When Europeans enslaved Africa it was because they wanted cheap labor. When Europeans stole land from aboriginal people it was because they wanted land and resources but what would have happened if the Europeans hadn't wanted anything?
When we create a hypothetical alien civilization, that has the capacity to answer our message or perhaps even visit so they can be 'benign or hostile' we have to imagine that those aliens are a little more advanced than we are.
According to the Oxford Martin School’s Programme on the Impacts of Future Technology, over the next 20 years 47% of current American jobs will be automated. That means that robots will provide all of the cheap labor that anyone ever needs and they will do it without being paid, without needing time off, or meals, or benefits. With a little maintenance from time to time they'll work 24/7/365 without complaint. If we assume that our hypothetical aliens are as advanced as we are, they don't need slave labor.
If they are capable of space travel, they also don't need resources. We know that there are millions and millions of planets out there, most of them appear to be uninhabited and all of them are made of resources. According to NASA we could have all of the resources we could ever want or need without leaving our solar system. The estimated value of the resources in the asteroid belt between Mars and Jupiter is $100 billion for each and every one of the seven billion people currently living on Earth ($700,000,000,000,000,000,000 if you don't want to do the math). That number doesn't take into account any of the other planets, or their moons, or the much larger field of objects in the Kuiper Belt and Oort Cloud (which dwarf the tiny asteroid belt).
Currently there are asteroid mining companies which haven't launched a ship yet but are making plans. It's worth noting that I don't think any of those plans involve sending human workers to do the mining.
How would those interactions between human cultures have gone if the more advanced culture didn't need anything that the other culture had? If Europeans had no need of cheap labor what would have happened with Africa? If Europeans hadn't needed land or resources what would have happened with aboriginal people?
I suppose that another important question is, would Europeans have gone exploring at all? Maybe that's why we haven't heard from E.T.
So, the question becomes: What would be the motive of our hypothetical aliens for being hostile?
As I see it their only reason for coming here would be pure curiosity, the same thing that motivates SETI researchers to send messages into space.
I suppose that it's possible that Musk is right and an advanced alien culture might travel light years across space and blow us up out of pure malice but that doesn't sound like a particularly advanced culture to me.
If they had said, we have to be careful visiting Europa because there could be big, nasty sharks in the water they might have a point.
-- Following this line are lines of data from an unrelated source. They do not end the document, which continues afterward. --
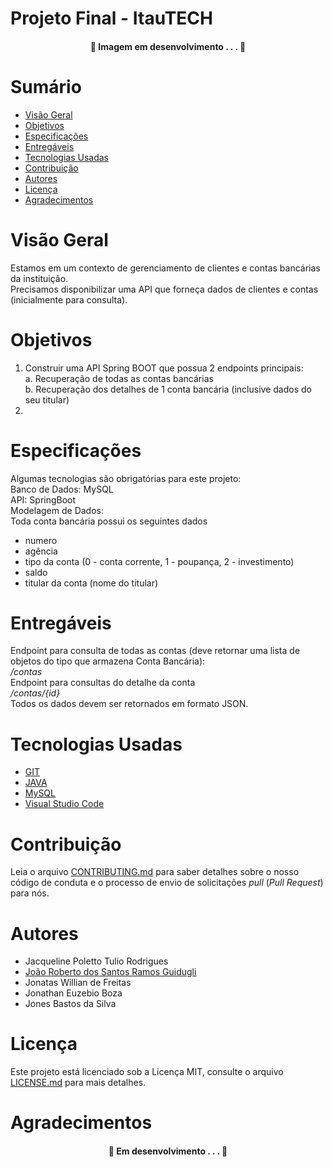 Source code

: # Projeto Final - ItauTECH

<h4 align="center"> 
	🚧  Imagem em desenvolvimento . . . 🚧
</h4>

# Sumário
* [Visão Geral](#visão-geral)
* [Objetivos](#objetivos)
* [Especificações](#especificações)
* [Entregáveis](#entregáveis)
* [Tecnologias Usadas](#tecnologias-usadas)
* [Contribuição](#contribuição)
* [Autores](#autores)
* [Licença](#licença)
* [Agradecimentos](#agradecimentos)

# Visão Geral
Estamos em um contexto de gerenciamento de clientes e contas bancárias da instituição.<br>
Precisamos disponibilizar uma API que forneça dados de clientes e contas (inicialmente para
consulta).

# Objetivos
1. Construir uma API Spring BOOT que possua 2 endpoints principais:<br>
a. Recuperação de todas as contas bancárias<br>
b. Recuperação dos detalhes de 1 conta bancária (inclusive dados do seu titular)
2.

# Especificações
Algumas tecnologias são obrigatórias para este projeto:<br>
Banco de Dados: MySQL<br>
API: SpringBoot<br>
Modelagem de Dados:<br>
Toda conta bancária possui os seguintes dados<br>
<ul>
<li>numero</li>
<li>agência</li>
<li>tipo da conta (0 - conta corrente, 1 - poupança, 2 - investimento)</li>
<li>saldo</li>
<li>titular da conta (nome do titular)</li>
</ul>

# Entregáveis
Endpoint para consulta de todas as contas (deve retornar uma lista de objetos do tipo
que armazena Conta Bancária):<br>
<i>/contas</i><br>
Endpoint para consultas do detalhe da conta<br>
<i>/contas/{id}</i><br>
Todos os dados devem ser retornados em formato JSON.

# Tecnologias Usadas
- [GIT](https://git-scm.com/downloads)
- [JAVA](https://www.java.com/pt-BR/download/)
- [MySQL](https://www.mysql.com/downloads/)
- [Visual Studio Code](https://code.visualstudio.com/)

# Contribuição
Leia o arquivo [CONTRIBUTING.md](CONTRIBUTING.md) para saber detalhes sobre o nosso código de conduta e o processo de envio de solicitações *pull* (*Pull Request*) para nós.

# Autores
- Jacqueline Poletto Tulio Rodrigues
- [João Roberto dos Santos Ramos Guidugli](https://github.com/engjobe)
- Jonatas Willian de Freitas
- Jonathan Euzebio Boza
- Jones Bastos da Silva

# Licença
Este projeto está licenciado sob a Licença MIT, consulte o arquivo [LICENSE.md](LICENSE.md) para mais detalhes.

# Agradecimentos

<h4 align="center"> 
	🚧  Em desenvolvimento . . . 🚧
</h4>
I have to believe however that any culture advanced enough to travel the stars in a reasonable amount of time is also advanced enough not to blow up other worlds just because they can.
We also have to ask, if we're that cynical about alien life, why are we exploring the stars at all? If we think that's the kind of culture we're likely to find we should stop exploring altogether, at least outside of our solar system.
The letter also says "we feel the decision whether or not to transmit must be based upon a worldwide consensus, and not a decision based upon the wishes of a few individuals with access to powerful communications equipment."
Maybe working on international consensus should be Musk's new hobby if he needs one that badly. Off the top of my head I can't think of a single issue on which there is international consensus. There is no consensus at the moment on climate change, human rights, trade, drugs, endangered species, armed conflict, the arms trade, poverty etc., etc.
So Musk and the other signatories to the letter should get busy thinking of a way to get international consensus - on this or anything really, but there is absolutely no reason to take the fears expressed in the letter seriously at all.